Comment a été reçu cet incubateur ?
Très bien ! J’ai découvert la grande appétence des étudiants de l’IESEG pour la création d’entreprise. Pour le développer en qualité, l’entrée dans l’incubateur se fait sur une sélection draconienne, je suis très transparent là-dessus, tant en interne qu’en externe. La compétition est rude et les élus doivent avoir travaillé leur projet en amont, car ils sont incubés pour faire. L’entrepreneuriat, c’est de l’action.
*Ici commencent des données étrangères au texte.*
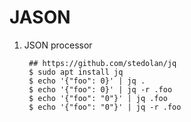 JASON
=====


1. JSON processor

        ## https://github.com/stedolan/jq
        $ sudo apt install jq
        $ echo '{"foo": 0}' | jq .
        $ echo '{"foo": 0}' | jq -r .foo
        $ echo '{"foo": "0"}' | jq .foo
        $ echo '{"foo": "0"}' | jq -r .foo
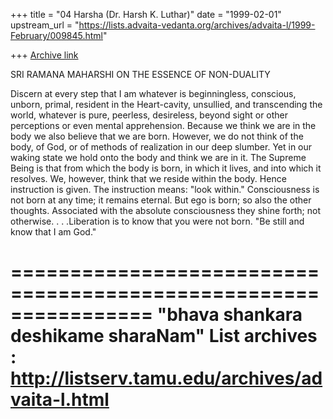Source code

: +++
title = "04 Harsha (Dr. Harsh K. Luthar)"
date = "1999-02-01"
upstream_url = "https://lists.advaita-vedanta.org/archives/advaita-l/1999-February/009845.html"

+++
[Archive link](https://lists.advaita-vedanta.org/archives/advaita-l/1999-February/009845.html)

SRI RAMANA MAHARSHI ON THE ESSENCE OF NON-DUALITY

Discern at every step that I am whatever is beginningless, conscious,
unborn, primal, resident in the Heart-cavity, unsullied, and transcending
the world, whatever is pure, peerless, desireless, beyond sight or other
perceptions or even mental apprehension. Because we think we are in the body
we also believe that we are born. However, we do not think of the body, of
God, or of methods of realization in our deep slumber. Yet in our waking
state we hold onto the body and think we are in it. The Supreme Being is
that from which the body is born, in which it lives, and into which it
resolves. We, however, think that we reside within the body. Hence
instruction is given. The instruction means: "look within." Consciousness is
not born at any time; it remains eternal. But ego is born; so also the other
thoughts. Associated with the absolute consciousness they shine forth; not
otherwise. . . .Liberation is to know that you were not born. "Be still and
know that I am God."

================================================================
"bhava shankara deshikame sharaNam"
List archives : http://listserv.tamu.edu/archives/advaita-l.html
================================================================

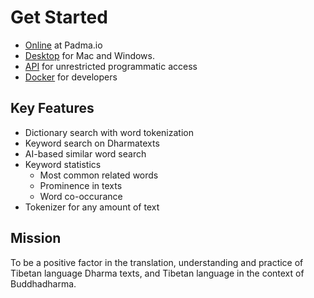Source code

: # Get Started

- [Online](http://padma.io) at Padma.io
- [Desktop](https://github.com/mikkokotila/Padma-frontend) for Mac and Windows. 
- [API](https://mikkokotila.github.io/Padma/#/API?id=api) for unrestricted programmatic access
- [Docker](https://github.com/mikkokotila/Padma/archive/master.zip) for developers

## Key Features

- Dictionary search with word tokenization
- Keyword search on Dharmatexts
- AI-based similar word search
- Keyword statistics
    - Most common related words
    - Prominence in texts
    - Word co-occurance
- Tokenizer for any amount of text

## Mission

To be a positive factor in the translation, understanding and practice of Tibetan language Dharma texts, and Tibetan language in the context of Buddhadharma.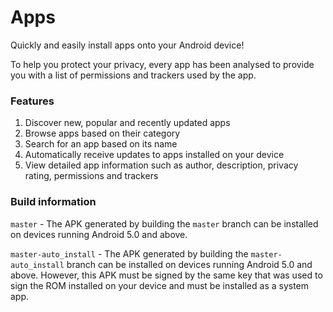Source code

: # Apps

Quickly and easily install apps onto your Android device!

To help you protect your privacy, every app has been analysed to provide you with a list of permissions and trackers used by the app.

### Features

1. Discover new, popular and recently updated apps
2. Browse apps based on their category
3. Search for an app based on its name
4. Automatically receive updates to apps installed on your device
5. View detailed app information such as author, description, privacy rating, permissions and trackers

### Build information

`master` - The APK generated by building the `master` branch can be installed on devices running Android 5.0 and above.

`master-auto_install` - The APK generated by building the `master-auto_install` branch can be installed on devices running Android 5.0 and above. However, this APK must be signed by the same key that was used to sign the ROM installed on your device and must be installed as a system app.
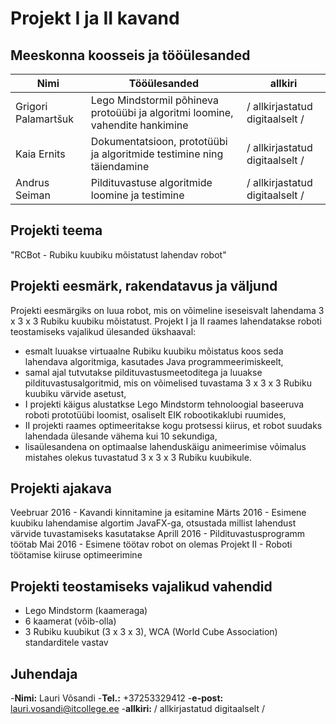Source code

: # Projekt I ja II kavand

## Meeskonna koosseis ja tööülesanded  

| Nimi  | Tööülesanded  | allkiri  |
|---|---|---|
| Grigori Palamartšuk  | Lego Mindstormil põhineva protoüübi ja algoritmi loomine, vahendite hankimine  | / allkirjastatud digitaalselt /  |
| Kaia Ernits  | Dokumentatsioon, prototüübi ja algoritmide testimine ning täiendamine  | / allkirjastatud digitaalselt /  |
| Andrus Seiman  | Pildituvastuse algoritmide loomine ja testimine  | / allkirjastatud digitaalselt /  |

## Projekti teema
"RCBot - Rubiku kuubiku mõistatust lahendav robot"


## Projekti eesmärk, rakendatavus ja väljund
Projekti eesmärgiks on luua robot, mis on võimeline iseseisvalt lahendama 3 x 3 x 3 Rubiku kuubiku mõistatust.
Projekt I ja II raames lahendatakse roboti teostamiseks vajalikud ülesanded ükshaaval:
- esmalt luuakse virtuaalne Rubiku kuubiku mõistatus koos seda lahendava algoritmiga, kasutades Java programmeerimiskeelt,
- samal ajal tutvutakse pildituvastusmeetoditega ja luuakse pildituvastusalgoritmid, mis on võimelised tuvastama 3 x 3 x 3 Rubiku kuubiku värvide asetust,
- I projekti käigus alustatkse Lego Mindstorm tehnoloogial baseeruva roboti prototüübi loomist, osaliselt EIK robootikaklubi ruumides,
- II projekti raames optimeeritakse kogu protsessi kiirus, et robot suudaks lahendada ülesande vähema kui 10 sekundiga,
- lisaülesandena on optimaalse lahenduskäigu animeerimise võimalus mistahes olekus tuvastatud 3 x 3 x 3 Rubiku kuubikule.

## Projekti ajakava
Veebruar 2016 - Kavandi kinnitamine ja esitamine
Märts 2016 - Esimene kuubiku lahendamise algortim JavaFX-ga, otsustada millist lahendust värvide tuvastamiseks kasutatakse
Aprill 2016 - Pildituvastusprogramm töötab
Mai 2016 - Esimene töötav robot on olemas
Projekt II - Roboti töötamise kiiruse optimeerimine

## Projekti teostamiseks vajalikud vahendid
- Lego Mindstorm (kaameraga)
- 6 kaamerat (võib-olla)
- 3 Rubiku kuubikut (3 x 3 x 3), WCA (World Cube Association) standarditele vastav

## Juhendaja
-__Nimi:__  Lauri Võsandi
-__Tel.:__  +37253329412
-__e-post:__  lauri.vosandi@itcollege.ee
-__allkiri:__ / allkirjastatud digitaalselt /
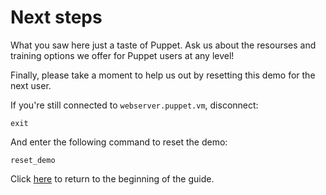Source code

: # Next steps

What you saw here just a taste of Puppet. Ask us about the resourses and
training options we offer for Puppet users at any level!

Finally, please take a moment to help us out by resetting this demo for
the next user.

If you're still connected to `webserver.puppet.vm`, disconnect:

    exit

And enter the following command to reset the demo:

    reset_demo

Click [here](/) to return to the beginning of the guide.
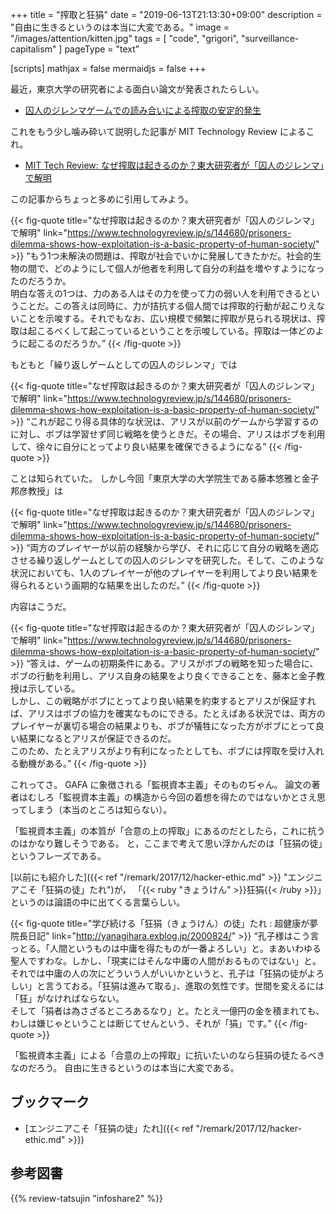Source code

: +++
title = "搾取と狂狷"
date =  "2019-06-13T21:13:30+09:00"
description = "自由に生きるというのは本当に大変である。"
image = "/images/attention/kitten.jpg"
tags = [ "code", "grigori", "surveillance-capitalism" ]
pageType = "text"

[scripts]
  mathjax = false
  mermaidjs = false
+++

最近，東京大学の研究者による面白い論文が発表されたらしい。

- [囚人のジレンマゲームでの読み合いによる搾取の安定的発生](https://doi.org/10.11316/jpsgaiyo.73.1.0_2846)

これをもう少し噛み砕いて説明した記事が MIT Technology Review によるこれ。

- [MIT Tech Review: なぜ搾取は起きるのか？東大研究者が「囚人のジレンマ」で解明](https://www.technologyreview.jp/s/144680/prisoners-dilemma-shows-how-exploitation-is-a-basic-property-of-human-society/)

この記事からちょっと多めに引用してみよう。

{{< fig-quote title="なぜ搾取は起きるのか？東大研究者が「囚人のジレンマ」で解明" link="https://www.technologyreview.jp/s/144680/prisoners-dilemma-shows-how-exploitation-is-a-basic-property-of-human-society/" >}}
<q>もう1つ未解決の問題は、搾取が社会でいかに発展してきたかだ。社会的生物の間で、どのようにして個人が他者を利用して自分の利益を増やすようになったのだろうか。<br>
明白な答えの1つは、力のある人はその力を使って力の弱い人を利用できるということだ。この答えは同時に、力が拮抗する個人間では搾取的行動が起こりえないことを示唆する。それでもなお、広い規模で頻繁に搾取が見られる現状は、搾取は起こるべくして起こっているということを示唆している。搾取は一体どのように起こるのだろうか。</q>
{{< /fig-quote >}}

もともと「繰り返しゲームとしての囚人のジレンマ」では

{{< fig-quote title="なぜ搾取は起きるのか？東大研究者が「囚人のジレンマ」で解明" link="https://www.technologyreview.jp/s/144680/prisoners-dilemma-shows-how-exploitation-is-a-basic-property-of-human-society/" >}}
<q>これが起こり得る具体的な状況は、アリスが以前のゲームから学習するのに対し、ボブは学習せず同じ戦略を使うときだ。その場合、アリスはボブを利用して、徐々に自分にとってより良い結果を確保できるようになる</q>
{{< /fig-quote >}}

ことは知られていた。
しかし今回「東京大学の大学院生である藤本悠雅と金子邦彦教授」は

{{< fig-quote title="なぜ搾取は起きるのか？東大研究者が「囚人のジレンマ」で解明" link="https://www.technologyreview.jp/s/144680/prisoners-dilemma-shows-how-exploitation-is-a-basic-property-of-human-society/" >}}
<q>両方のプレイヤーが以前の経験から学び、それに応じて自分の戦略を適応させる繰り返しゲームとしての囚人のジレンマを研究した。そして、このような状況においても、1人のプレイヤーが他のプレイヤーを利用してより良い結果を得られるという画期的な結果を出したのだ。</q>
{{< /fig-quote >}}

内容はこうだ。

{{< fig-quote title="なぜ搾取は起きるのか？東大研究者が「囚人のジレンマ」で解明" link="https://www.technologyreview.jp/s/144680/prisoners-dilemma-shows-how-exploitation-is-a-basic-property-of-human-society/" >}}
<q>答えは、ゲームの初期条件にある。アリスがボブの戦略を知った場合に、ボブの行動を利用し、アリス自身の結果をより良くできることを、藤本と金子教授は示している。<br>
しかし、この戦略がボブにとってより良い結果を約束するとアリスが保証すれば、アリスはボブの協力を確実なものにできる。たとえばある状況では、両方のプレイヤーが裏切る場合の結果よりも、ボブが犠牲になった方がボブにとって良い結果になるとアリスが保証できるのだ。<br>
このため、たとえアリスがより有利になったとしても、ボブには搾取を受け入れる動機がある。</q>
{{< /fig-quote >}}

これってさ。
GAFA に象徴される「監視資本主義」そのものぢゃん。
論文の著者はむしろ「監視資本主義」の構造から今回の着想を得たのではないかとさえ思ってしまう（本当のところは知らない）。

「監視資本主義」の本質が「合意の上の搾取」にあるのだとしたら，これに抗うのはかなり難しそうである。
と，ここまで考えて思い浮かんだのは「狂狷の徒」というフレーズである。

[以前にも紹介した]({{< ref "/remark/2017/12/hacker-ethic.md" >}} "エンジニアこそ「狂狷の徒」たれ")が，
「{{< ruby "きょうけん" >}}狂狷{{< /ruby >}}」というのは論語の中に出てくる言葉らしい。

{{< fig-quote title="学び続ける「狂狷（きょうけん）の徒」たれ : 超健康が夢 院長日記" link="http://yanagihara.exblog.jp/2000824/" >}}
<q>孔子様はこう言っとる。「人間というものは中庸を得たものが一番よろしい」と。まあいわゆる聖人ですわな。しかし、「現実にはそんな中庸の人間がおるものではない」と。<br>
それでは中庸の人の次にどういう人がいいかというと、孔子は「狂狷の徒がよろしい」と言うておる。「狂狷は進みて取る」、進取の気性です。世間を変えるには「狂」がなければならない。<br>
そして「狷者は為さざるところあるなり」と。たとえ一億円の金を積まれても、わしは嫌じゃということは断じてせんという、それが「狷」です。</q>
{{< /fig-quote >}}

「監視資本主義」による「合意の上の搾取」に抗いたいのなら狂狷の徒たるべきなのだろう。
自由に生きるというのは本当に大変である。

## ブックマーク

- [エンジニアこそ「狂狷の徒」たれ]({{< ref "/remark/2017/12/hacker-ethic.md" >}})

## 参考図書

{{% review-tatsujin "infoshare2" %}} <!-- 続・情報共有の未来 -->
Personne ne crée une entreprise en restant assis dans un fauteuil ! En nombre de projets, nous en acceptons à l’heure actuelle entre 12 et 15 par an, souvent soutenus par au moins deux personnes et qui, pour la plupart, sont déjà de vraies entreprises avec un modèle d’affaires, des clients, des prototypes développés, qui savent ce qu’elles doivent faire… Jusqu’ici, la règle d’admission à l’incubateur est d’être ou d’avoir été étudiant, ou d’avoir bénéficié de journées de formation à l’IESEG. De plus, l’incubation y est gratuite, avec le bénéfice de l’intégration dans un écosystème financé sur des fonds IESEG et des partenaires externes. Cependant, chaque année, nous acceptons, au cas par cas, quelques rares projets qui n’avaient pas lien avec l’IESEG.
Avez-vous d’autres spécificités ?
Oui. La première est que si l’incubateur IESEG est une seule entité, il est localisé sur ses deux campus, Lille et Paris, où il occupe des locaux qui lui sont spécifiques, tout en assurant à l’identique les mêmes services. Ainsi, la période d’incubation dure douze mois, mais sur une année calendaire, de janvier à décembre, ce qui permet d’éviter la coupure de juillet-août et d’avancer grandement pendant l’été. Nous avons aussi mis en place des accompagnements hebdomadaires avec des feuilles de suivi à la semaine, au mois, au trimestre et à l’année, qui permettent de valider la progression des projets. Et plutôt que de créer des formations en doublon avec l’offre existante, nous avons développé une quarantaine de partenariats avec des entreprises, des cabinets de consulting… pour constituer un panorama d’experts que nous pouvons solliciter sur leurs thématiques et faire venir sur rendez-vous. A partir de janvier 2018, nous transformerons cette organisation en une suite de compteurs temps par lesquels nos partenaires donneront un nombre d’heures par an que les incubés pourront tirer à la demande afin d’éviter de sur-solliciter les entrepreneurs et les experts de notre réseau.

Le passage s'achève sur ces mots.